Segment Start: RECORDS SHOWN
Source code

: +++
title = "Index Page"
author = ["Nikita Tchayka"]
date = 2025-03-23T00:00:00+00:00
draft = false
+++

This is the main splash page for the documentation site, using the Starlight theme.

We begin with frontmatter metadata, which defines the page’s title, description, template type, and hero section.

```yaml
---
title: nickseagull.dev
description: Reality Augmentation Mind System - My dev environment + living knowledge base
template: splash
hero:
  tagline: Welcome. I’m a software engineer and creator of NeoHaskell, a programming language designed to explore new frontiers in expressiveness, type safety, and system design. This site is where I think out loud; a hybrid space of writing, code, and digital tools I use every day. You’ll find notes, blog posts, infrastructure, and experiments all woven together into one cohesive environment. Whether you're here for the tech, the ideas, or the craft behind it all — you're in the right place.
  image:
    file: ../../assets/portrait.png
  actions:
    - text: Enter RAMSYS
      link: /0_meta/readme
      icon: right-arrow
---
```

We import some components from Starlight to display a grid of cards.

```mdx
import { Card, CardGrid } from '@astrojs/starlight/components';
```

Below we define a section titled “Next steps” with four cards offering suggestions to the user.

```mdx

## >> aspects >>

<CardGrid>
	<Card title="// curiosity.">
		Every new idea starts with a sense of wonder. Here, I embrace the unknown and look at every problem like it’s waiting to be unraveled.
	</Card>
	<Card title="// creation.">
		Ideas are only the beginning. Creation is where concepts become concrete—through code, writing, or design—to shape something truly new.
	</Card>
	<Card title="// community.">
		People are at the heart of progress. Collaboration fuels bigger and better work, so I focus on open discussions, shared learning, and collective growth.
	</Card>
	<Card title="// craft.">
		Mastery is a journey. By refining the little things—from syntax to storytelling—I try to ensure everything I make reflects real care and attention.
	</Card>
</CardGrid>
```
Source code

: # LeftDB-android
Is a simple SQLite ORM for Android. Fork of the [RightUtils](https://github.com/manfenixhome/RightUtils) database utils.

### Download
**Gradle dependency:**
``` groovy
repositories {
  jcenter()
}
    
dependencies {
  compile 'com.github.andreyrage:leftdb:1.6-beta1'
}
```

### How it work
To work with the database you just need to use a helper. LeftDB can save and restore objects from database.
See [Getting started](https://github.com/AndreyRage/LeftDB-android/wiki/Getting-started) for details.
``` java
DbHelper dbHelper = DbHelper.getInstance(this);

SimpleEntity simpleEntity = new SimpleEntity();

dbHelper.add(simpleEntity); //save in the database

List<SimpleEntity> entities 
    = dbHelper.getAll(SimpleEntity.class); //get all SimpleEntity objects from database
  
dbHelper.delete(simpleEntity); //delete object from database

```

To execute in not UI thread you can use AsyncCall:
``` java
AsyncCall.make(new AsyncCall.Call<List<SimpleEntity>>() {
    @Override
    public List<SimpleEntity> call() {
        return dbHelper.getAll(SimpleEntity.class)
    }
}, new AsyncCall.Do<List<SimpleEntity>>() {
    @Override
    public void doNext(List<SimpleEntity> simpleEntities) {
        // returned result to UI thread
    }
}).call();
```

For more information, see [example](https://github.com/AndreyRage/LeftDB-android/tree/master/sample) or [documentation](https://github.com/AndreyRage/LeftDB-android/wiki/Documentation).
Segment End: RECORDS SHOWN
- WHAT TO DO -
Transcribe each entry above exactly as it reads.

- ANSWER SECTION -
Source code

: +++
title = "Index Page"
author = ["Nikita Tchayka"]
date = 2025-03-23T00:00:00+00:00
draft = false
+++

This is the main splash page for the documentation site, using the Starlight theme.

We begin with frontmatter metadata, which defines the page’s title, description, template type, and hero section.

```yaml
---
title: nickseagull.dev
description: Reality Augmentation Mind System - My dev environment + living knowledge base
template: splash
hero:
  tagline: Welcome. I’m a software engineer and creator of NeoHaskell, a programming language designed to explore new frontiers in expressiveness, type safety, and system design. This site is where I think out loud; a hybrid space of writing, code, and digital tools I use every day. You’ll find notes, blog posts, infrastructure, and experiments all woven together into one cohesive environment. Whether you're here for the tech, the ideas, or the craft behind it all — you're in the right place.
  image:
    file: ../../assets/portrait.png
  actions:
    - text: Enter RAMSYS
      link: /0_meta/readme
      icon: right-arrow
---
```

We import some components from Starlight to display a grid of cards.

```mdx
import { Card, CardGrid } from '@astrojs/starlight/components';
```

Below we define a section titled “Next steps” with four cards offering suggestions to the user.

```mdx

## >> aspects >>

<CardGrid>
	<Card title="// curiosity.">
		Every new idea starts with a sense of wonder. Here, I embrace the unknown and look at every problem like it’s waiting to be unraveled.
	</Card>
	<Card title="// creation.">
		Ideas are only the beginning. Creation is where concepts become concrete—through code, writing, or design—to shape something truly new.
	</Card>
	<Card title="// community.">
		People are at the heart of progress. Collaboration fuels bigger and better work, so I focus on open discussions, shared learning, and collective growth.
	</Card>
	<Card title="// craft.">
		Mastery is a journey. By refining the little things—from syntax to storytelling—I try to ensure everything I make reflects real care and attention.
	</Card>
</CardGrid>
```
Source code

: # LeftDB-android
Is a simple SQLite ORM for Android. Fork of the [RightUtils](https://github.com/manfenixhome/RightUtils) database utils.

### Download
**Gradle dependency:**
``` groovy
repositories {
  jcenter()
}
    
dependencies {
  compile 'com.github.andreyrage:leftdb:1.6-beta1'
}
```

### How it work
To work with the database you just need to use a helper. LeftDB can save and restore objects from database.
See [Getting started](https://github.com/AndreyRage/LeftDB-android/wiki/Getting-started) for details.
``` java
DbHelper dbHelper = DbHelper.getInstance(this);

SimpleEntity simpleEntity = new SimpleEntity();

dbHelper.add(simpleEntity); //save in the database

List<SimpleEntity> entities 
    = dbHelper.getAll(SimpleEntity.class); //get all SimpleEntity objects from database
  
dbHelper.delete(simpleEntity); //delete object from database

```

To execute in not UI thread you can use AsyncCall:
``` java
AsyncCall.make(new AsyncCall.Call<List<SimpleEntity>>() {
    @Override
    public List<SimpleEntity> call() {
        return dbHelper.getAll(SimpleEntity.class)
    }
}, new AsyncCall.Do<List<SimpleEntity>>() {
    @Override
    public void doNext(List<SimpleEntity> simpleEntities) {
        // returned result to UI thread
    }
}).call();
```

For more information, see [example](https://github.com/AndreyRage/LeftDB-android/tree/master/sample) or [documentation](https://github.com/AndreyRage/LeftDB-android/wiki/Documentation).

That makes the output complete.